BEGIN Exercise inputs
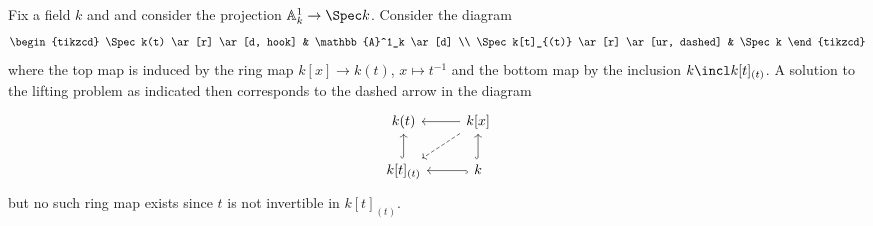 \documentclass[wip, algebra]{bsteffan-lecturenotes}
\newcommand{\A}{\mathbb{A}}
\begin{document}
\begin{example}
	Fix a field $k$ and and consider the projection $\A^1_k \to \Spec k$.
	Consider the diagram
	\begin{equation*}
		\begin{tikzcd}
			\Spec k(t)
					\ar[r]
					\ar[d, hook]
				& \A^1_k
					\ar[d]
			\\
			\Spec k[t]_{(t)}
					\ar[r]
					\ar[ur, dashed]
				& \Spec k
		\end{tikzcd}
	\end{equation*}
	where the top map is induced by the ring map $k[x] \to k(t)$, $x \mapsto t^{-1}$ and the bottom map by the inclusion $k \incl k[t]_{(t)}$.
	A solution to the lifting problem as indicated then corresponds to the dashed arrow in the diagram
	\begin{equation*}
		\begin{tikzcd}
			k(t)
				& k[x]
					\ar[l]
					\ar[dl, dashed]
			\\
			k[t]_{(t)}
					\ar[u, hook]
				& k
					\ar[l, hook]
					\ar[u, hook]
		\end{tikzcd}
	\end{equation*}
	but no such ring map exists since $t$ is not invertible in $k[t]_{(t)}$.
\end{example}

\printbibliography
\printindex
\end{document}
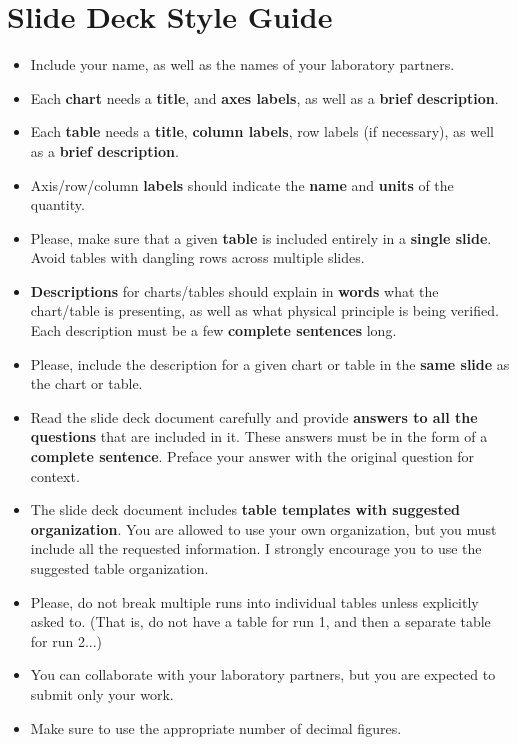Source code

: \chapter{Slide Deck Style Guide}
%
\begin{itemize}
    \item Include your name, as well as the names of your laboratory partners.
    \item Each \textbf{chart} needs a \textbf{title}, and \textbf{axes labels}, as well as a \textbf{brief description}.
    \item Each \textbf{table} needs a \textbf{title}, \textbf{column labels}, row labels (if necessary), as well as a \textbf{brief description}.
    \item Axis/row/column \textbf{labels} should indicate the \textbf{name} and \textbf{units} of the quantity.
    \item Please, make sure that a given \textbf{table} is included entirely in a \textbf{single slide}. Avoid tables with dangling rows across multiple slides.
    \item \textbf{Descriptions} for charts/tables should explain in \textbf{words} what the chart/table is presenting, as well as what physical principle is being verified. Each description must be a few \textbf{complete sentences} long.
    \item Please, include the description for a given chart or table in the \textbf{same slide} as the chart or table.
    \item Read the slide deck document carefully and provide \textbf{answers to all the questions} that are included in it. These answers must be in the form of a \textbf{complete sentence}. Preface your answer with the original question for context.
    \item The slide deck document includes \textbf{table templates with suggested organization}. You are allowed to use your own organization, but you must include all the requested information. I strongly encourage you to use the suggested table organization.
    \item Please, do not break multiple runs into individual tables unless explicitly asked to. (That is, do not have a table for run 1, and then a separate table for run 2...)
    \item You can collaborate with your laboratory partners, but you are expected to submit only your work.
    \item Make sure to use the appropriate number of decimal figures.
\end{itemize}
END Exercise inputs
BEGIN Exercise inputs
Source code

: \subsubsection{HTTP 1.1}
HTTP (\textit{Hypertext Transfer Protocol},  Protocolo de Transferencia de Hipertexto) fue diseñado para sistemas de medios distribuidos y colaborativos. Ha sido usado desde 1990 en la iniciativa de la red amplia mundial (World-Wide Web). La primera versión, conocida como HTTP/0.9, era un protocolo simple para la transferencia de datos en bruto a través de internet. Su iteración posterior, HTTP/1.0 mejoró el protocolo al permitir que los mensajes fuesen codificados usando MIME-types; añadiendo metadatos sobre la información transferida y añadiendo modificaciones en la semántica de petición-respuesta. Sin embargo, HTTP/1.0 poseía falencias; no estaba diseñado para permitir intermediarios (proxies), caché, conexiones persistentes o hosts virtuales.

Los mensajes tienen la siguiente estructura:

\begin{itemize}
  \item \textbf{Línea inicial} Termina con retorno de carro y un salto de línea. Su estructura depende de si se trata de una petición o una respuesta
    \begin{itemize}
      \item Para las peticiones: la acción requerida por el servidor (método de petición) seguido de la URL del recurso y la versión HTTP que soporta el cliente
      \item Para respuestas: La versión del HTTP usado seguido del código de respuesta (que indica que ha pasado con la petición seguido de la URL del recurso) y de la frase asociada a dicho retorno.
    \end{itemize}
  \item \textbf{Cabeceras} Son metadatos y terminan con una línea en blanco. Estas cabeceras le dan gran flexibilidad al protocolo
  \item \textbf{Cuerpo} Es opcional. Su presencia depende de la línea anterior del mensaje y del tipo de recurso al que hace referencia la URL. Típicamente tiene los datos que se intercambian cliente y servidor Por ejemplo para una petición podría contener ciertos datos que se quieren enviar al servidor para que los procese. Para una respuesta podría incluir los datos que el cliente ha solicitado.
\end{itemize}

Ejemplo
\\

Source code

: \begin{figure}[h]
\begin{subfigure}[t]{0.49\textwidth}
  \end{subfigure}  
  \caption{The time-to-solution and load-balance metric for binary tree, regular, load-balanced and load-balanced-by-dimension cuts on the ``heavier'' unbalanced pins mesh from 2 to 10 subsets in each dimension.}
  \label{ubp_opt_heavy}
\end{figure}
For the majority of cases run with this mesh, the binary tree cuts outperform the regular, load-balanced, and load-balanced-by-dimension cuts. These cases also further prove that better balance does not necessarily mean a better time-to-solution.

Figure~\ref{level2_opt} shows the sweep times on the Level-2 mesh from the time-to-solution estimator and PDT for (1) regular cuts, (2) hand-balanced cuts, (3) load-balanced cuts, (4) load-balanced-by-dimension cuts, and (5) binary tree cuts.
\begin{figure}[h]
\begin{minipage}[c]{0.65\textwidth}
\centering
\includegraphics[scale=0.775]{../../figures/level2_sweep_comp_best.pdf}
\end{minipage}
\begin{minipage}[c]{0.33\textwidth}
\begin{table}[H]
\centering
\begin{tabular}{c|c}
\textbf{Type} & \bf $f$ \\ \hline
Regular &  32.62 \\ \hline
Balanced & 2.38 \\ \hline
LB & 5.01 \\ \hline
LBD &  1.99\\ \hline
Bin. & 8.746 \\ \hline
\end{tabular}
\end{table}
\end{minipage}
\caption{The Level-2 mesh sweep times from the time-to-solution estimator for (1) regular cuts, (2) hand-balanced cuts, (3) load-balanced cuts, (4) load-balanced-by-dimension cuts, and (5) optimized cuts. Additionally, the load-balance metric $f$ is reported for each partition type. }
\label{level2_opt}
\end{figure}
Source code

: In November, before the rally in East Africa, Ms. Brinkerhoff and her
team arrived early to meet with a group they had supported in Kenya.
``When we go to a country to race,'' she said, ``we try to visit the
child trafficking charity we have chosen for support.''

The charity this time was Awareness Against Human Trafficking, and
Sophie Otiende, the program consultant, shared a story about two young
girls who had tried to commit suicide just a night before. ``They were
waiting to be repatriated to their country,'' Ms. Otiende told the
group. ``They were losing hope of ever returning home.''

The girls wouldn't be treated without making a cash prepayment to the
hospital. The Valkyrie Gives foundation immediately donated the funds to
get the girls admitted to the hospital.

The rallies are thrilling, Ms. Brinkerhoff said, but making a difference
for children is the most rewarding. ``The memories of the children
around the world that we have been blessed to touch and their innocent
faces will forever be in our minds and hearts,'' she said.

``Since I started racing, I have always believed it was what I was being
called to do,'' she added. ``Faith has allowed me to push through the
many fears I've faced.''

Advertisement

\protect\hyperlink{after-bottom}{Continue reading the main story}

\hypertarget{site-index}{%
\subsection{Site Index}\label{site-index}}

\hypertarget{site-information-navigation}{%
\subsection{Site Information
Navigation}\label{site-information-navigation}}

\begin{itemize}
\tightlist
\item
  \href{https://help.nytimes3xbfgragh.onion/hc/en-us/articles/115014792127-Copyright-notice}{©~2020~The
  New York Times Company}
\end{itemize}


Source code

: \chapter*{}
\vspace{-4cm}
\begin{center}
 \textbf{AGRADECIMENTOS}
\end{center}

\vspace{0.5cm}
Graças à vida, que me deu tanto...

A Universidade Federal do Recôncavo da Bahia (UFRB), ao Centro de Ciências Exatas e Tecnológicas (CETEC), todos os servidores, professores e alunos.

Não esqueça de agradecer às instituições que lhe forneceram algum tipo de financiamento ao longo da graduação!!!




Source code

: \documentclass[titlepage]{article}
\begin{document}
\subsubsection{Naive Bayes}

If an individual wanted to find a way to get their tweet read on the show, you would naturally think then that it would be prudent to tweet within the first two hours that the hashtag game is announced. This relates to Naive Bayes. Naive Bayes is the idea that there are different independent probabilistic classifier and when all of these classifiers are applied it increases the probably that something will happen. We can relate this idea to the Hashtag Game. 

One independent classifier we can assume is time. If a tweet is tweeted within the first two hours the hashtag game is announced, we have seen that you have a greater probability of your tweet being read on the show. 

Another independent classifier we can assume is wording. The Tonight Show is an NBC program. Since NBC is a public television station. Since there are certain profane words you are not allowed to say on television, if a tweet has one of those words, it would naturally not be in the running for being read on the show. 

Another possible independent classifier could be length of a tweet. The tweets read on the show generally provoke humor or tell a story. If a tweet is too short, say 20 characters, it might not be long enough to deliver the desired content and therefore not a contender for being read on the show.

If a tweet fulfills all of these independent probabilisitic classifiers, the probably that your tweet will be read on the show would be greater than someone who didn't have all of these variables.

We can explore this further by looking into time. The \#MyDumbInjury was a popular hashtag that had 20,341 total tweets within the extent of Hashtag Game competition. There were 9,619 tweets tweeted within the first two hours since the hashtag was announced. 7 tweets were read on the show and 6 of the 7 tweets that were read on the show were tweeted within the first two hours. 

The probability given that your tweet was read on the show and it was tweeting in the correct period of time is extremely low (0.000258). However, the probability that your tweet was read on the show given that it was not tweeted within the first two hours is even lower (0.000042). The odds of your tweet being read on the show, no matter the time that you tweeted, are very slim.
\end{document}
END Exercise inputs
BEGIN Exercise inputs
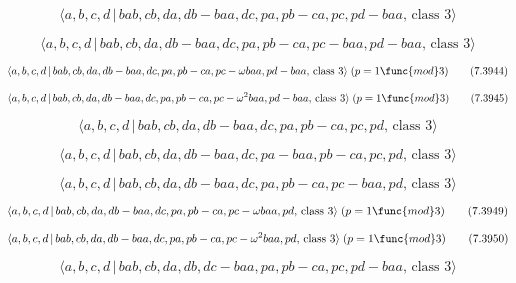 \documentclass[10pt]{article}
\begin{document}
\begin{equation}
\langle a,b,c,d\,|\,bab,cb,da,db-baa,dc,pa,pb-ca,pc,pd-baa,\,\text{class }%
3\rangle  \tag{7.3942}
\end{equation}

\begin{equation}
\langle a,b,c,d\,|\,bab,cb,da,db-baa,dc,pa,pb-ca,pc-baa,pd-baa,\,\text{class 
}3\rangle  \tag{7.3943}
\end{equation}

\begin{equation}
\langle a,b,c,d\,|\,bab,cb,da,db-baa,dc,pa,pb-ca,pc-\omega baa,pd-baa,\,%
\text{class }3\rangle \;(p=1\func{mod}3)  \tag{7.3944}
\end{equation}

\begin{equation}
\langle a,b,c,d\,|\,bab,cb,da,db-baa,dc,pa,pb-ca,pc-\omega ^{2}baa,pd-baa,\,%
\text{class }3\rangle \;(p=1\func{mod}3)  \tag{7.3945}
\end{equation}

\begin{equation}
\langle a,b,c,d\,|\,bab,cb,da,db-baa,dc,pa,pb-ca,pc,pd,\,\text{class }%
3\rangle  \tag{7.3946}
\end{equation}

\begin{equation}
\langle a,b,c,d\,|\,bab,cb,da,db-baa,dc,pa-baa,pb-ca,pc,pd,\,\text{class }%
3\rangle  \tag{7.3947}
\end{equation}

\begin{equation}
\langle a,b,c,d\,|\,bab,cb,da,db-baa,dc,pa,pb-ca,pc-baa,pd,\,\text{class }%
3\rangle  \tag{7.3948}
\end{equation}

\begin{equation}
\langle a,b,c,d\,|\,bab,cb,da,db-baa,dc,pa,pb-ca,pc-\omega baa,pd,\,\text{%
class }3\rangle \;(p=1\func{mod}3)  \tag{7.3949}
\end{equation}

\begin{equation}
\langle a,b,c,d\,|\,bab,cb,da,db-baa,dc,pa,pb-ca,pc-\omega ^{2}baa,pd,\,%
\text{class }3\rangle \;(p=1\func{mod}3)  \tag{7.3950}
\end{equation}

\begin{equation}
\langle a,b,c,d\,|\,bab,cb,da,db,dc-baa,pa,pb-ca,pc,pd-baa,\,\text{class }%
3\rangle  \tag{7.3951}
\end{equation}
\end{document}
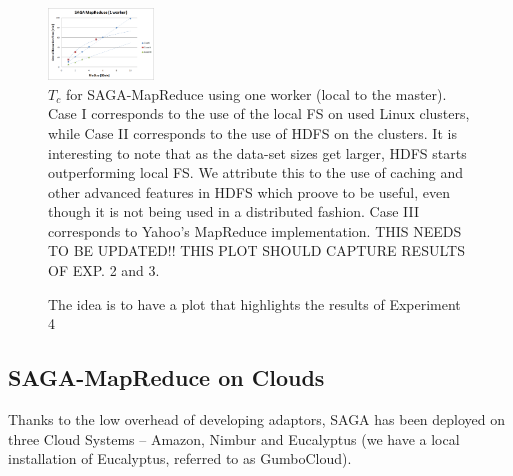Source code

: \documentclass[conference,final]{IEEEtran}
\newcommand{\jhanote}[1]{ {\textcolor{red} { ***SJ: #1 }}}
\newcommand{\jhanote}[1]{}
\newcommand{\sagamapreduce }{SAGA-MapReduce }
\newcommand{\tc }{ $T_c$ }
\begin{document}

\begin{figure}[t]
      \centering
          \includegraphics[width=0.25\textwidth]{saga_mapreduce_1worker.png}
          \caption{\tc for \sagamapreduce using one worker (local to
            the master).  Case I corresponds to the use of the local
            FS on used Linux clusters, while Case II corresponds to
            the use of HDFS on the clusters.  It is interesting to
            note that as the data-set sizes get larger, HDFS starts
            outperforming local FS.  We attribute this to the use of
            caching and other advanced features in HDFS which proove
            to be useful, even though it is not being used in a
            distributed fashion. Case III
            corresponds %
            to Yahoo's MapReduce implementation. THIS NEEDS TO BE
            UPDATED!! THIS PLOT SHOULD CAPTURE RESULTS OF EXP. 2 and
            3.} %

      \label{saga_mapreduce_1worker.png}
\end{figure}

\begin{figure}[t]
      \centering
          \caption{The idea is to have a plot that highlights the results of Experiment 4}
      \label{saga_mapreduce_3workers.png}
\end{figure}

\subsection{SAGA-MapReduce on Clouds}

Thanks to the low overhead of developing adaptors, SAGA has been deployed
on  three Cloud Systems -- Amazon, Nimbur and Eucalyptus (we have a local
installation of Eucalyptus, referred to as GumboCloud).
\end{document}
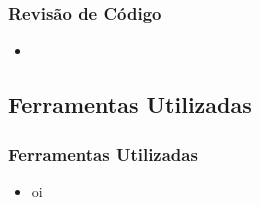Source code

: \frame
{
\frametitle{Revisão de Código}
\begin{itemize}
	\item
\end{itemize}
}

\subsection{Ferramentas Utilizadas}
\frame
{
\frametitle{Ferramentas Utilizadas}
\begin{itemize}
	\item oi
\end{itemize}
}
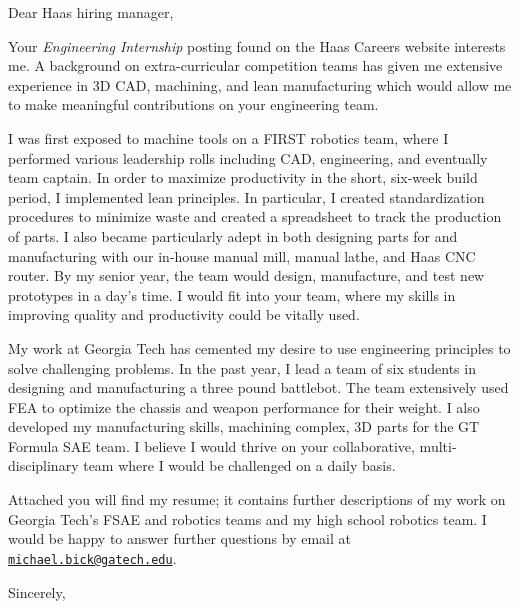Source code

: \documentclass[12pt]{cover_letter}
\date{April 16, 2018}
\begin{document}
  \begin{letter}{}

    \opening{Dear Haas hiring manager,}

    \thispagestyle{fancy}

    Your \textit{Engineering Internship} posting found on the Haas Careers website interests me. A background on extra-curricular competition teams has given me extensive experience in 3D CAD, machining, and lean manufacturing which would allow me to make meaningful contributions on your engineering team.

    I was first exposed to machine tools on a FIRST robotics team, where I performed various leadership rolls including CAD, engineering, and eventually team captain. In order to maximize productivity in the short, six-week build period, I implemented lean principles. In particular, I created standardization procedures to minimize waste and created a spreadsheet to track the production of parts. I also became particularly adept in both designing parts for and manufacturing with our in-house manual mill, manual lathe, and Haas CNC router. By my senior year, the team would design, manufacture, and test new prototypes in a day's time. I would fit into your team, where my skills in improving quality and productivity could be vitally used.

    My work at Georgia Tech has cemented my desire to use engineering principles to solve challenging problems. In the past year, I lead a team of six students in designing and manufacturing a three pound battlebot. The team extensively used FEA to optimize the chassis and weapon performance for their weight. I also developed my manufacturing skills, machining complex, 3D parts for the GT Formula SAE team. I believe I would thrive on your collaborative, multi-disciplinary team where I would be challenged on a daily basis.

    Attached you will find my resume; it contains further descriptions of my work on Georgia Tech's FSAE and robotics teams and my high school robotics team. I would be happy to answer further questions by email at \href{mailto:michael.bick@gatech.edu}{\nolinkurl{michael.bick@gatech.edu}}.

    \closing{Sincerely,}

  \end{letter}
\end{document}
END Exercise inputs
Work item:
Count the lines in the entries above where the string "three" shows up, and give that number only.

Exercise answer:
2